La scelta per il Quirinale?
Non un sondaggio per la leadership

Dossier
Sommario

Pubblichiamo contemporaneamente su Reset e su Mondoperaio alcune riflessioni sulla scelta del candidato alla Presidenza della Repubblica.

L’esperienza recente e positiva nella elezione del presidente della Repubblica (con Ciampi e con Napolitano) contraddice apertamente i criteri di “gradimento” che sembrano affacciarsi oggi per la scelta dei candidati. Parlo non solo di chi invoca un “no” assoluto alla politica come i grillini, ma anche di quello che sembra essere l’orientamento di Renzi. Dico “sembra” perché risulta soltanto da alcune indiscrezioni, che andrebbero poi verificate. In base a queste indiscrezioni i candidati sarebbero valutati non tanto per le loro competenze quanto per il loro rendimento elettorale; Renzi cioè immaginerebbe, secondo questa versione, il presidente come un prolungamento dell’azione e soprattutto dell’immagine del governo. Ora, non giova certo a facilitare una scelta il fatto che la minoranza del Pd in questi mesi abbia mostrato di avere come unico obbiettivo quello di ostacolare in Parlamento il cammino del segretario del proprio partito. Non è una novità nella storia della Repubblica, ma di questi tempi l’autolesionismo può produrre danni più gravi che durante i decenni dominati dalla Dc e dalle sue molteplici correnti. E questa condotta può indurre ad errori, sia chi la tiene sia chi la avversa.

Vale la pena allora di ricordare che l’elezione del presidente è di secondo grado e dunque costituzionalmente sottratta al giudizio diretto degli elettori. E infatti questo metodo ha portato alla massima carica dello stato, con Ciampi e Napolitano, due figure che difficilmente avrebbero trionfato in una gara elettorale per la leadership: Ciampi veniva dalla Banca d’Italia, Napolitano ha avuto una gloriosa carriera parlamentare, ma da riformista coraggioso quale è sempre stato, non veniva generalmente acclamato come capopopolo. Eppure entrambi hanno dato – forse anche per queste loro caratteristiche di appartenenti all’élite “antipopulista” – buona prova di equilibrio e sapienza istituzionale. Avevano insomma le doti per gestire situazioni difficili con grande talento e anche con creatività, grazie alla loro formazione, cultura, preparazione internazionale, prestigio nel mondo.

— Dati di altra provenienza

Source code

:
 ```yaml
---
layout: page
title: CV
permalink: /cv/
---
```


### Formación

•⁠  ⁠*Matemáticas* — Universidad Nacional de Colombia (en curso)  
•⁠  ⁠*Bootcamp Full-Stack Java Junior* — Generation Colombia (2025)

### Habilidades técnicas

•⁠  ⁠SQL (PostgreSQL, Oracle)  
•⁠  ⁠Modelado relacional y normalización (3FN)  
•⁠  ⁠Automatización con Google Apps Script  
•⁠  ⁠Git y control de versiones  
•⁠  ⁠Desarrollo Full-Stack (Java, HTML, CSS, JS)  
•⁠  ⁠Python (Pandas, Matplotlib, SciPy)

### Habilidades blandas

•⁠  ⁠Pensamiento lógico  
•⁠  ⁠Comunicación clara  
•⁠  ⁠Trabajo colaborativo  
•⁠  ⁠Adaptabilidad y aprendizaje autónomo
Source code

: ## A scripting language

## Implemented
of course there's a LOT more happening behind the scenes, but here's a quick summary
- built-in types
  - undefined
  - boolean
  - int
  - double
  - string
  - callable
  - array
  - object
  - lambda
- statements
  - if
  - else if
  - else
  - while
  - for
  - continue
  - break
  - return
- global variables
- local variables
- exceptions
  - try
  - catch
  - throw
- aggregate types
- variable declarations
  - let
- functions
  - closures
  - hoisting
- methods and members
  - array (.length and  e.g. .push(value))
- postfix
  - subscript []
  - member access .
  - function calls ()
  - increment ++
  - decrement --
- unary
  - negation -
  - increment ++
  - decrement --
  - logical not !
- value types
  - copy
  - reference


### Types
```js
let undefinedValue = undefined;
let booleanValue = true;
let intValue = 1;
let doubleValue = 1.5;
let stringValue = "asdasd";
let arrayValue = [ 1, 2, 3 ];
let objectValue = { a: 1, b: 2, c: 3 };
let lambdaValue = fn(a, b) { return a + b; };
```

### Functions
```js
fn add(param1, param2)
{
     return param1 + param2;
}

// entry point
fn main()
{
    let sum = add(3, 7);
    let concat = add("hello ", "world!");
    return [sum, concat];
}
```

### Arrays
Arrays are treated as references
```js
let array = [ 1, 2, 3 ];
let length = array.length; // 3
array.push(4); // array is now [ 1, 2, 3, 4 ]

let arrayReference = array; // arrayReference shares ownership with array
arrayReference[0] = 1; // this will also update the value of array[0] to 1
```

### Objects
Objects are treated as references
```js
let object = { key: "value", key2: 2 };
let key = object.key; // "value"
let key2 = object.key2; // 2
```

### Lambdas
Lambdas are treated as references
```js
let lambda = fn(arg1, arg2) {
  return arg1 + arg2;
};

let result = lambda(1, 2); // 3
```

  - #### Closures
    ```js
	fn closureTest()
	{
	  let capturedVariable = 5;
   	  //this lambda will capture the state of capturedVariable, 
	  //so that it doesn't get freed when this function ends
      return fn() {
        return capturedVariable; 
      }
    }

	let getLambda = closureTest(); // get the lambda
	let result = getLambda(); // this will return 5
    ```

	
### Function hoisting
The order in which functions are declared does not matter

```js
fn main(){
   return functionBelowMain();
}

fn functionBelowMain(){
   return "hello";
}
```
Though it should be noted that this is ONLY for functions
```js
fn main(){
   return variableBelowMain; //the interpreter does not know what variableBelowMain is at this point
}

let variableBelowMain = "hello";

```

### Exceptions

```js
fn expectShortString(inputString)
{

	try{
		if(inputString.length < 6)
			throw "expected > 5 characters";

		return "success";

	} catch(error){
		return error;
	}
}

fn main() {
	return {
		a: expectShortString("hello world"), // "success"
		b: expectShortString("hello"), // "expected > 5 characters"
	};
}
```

L’idea di collegare la scelta del candidato al Quirinale al livello di consensi di cui il governo, ogni governo, ha bisogno, – tema che sembra affacciarsi tra i renziani – non sta dunque in piedi neanche un po’, trattandosi appunto di una scelta da condividere con l’opposizione. In tempi di forte ventilazione populista nei discorsi pubblici, ad opera di movimenti specializzati, e di giornali, come Il Fatto, che ne fanno la propria bandiera, non c’è occasione migliore di questa, l’elezione del presidente, per sottrarre una scelta chiave per la Repubblica alla bagarre mediatica e ai “no nazareno”. E anche per sottrarre lo stesso Renzi alle vendette incrociate della vecchia guardia Pd. Valga dunque come criterio quello delle qualità del candidato: cultura istituzionale, affidabilità democratica, capacità di garantire tutti gli italiani e di difendere il paese in Europa in fasi che saranno ancora economicamente tempestose, profilo internazionale chiaro e forte. Io vorrei anche che continuasse a sostenere e difendere l’azione riformatrice che il governo ha intrapreso, così come, fin quando ha potuto, ha fatto Napolitano. Non è difficile dare a questo candidato, in primo luogo, il nome di Giuliano Amato, anche perché sembra possibile radunare intorno al suo nome una maggioranza molto ampia fin dall’avvio.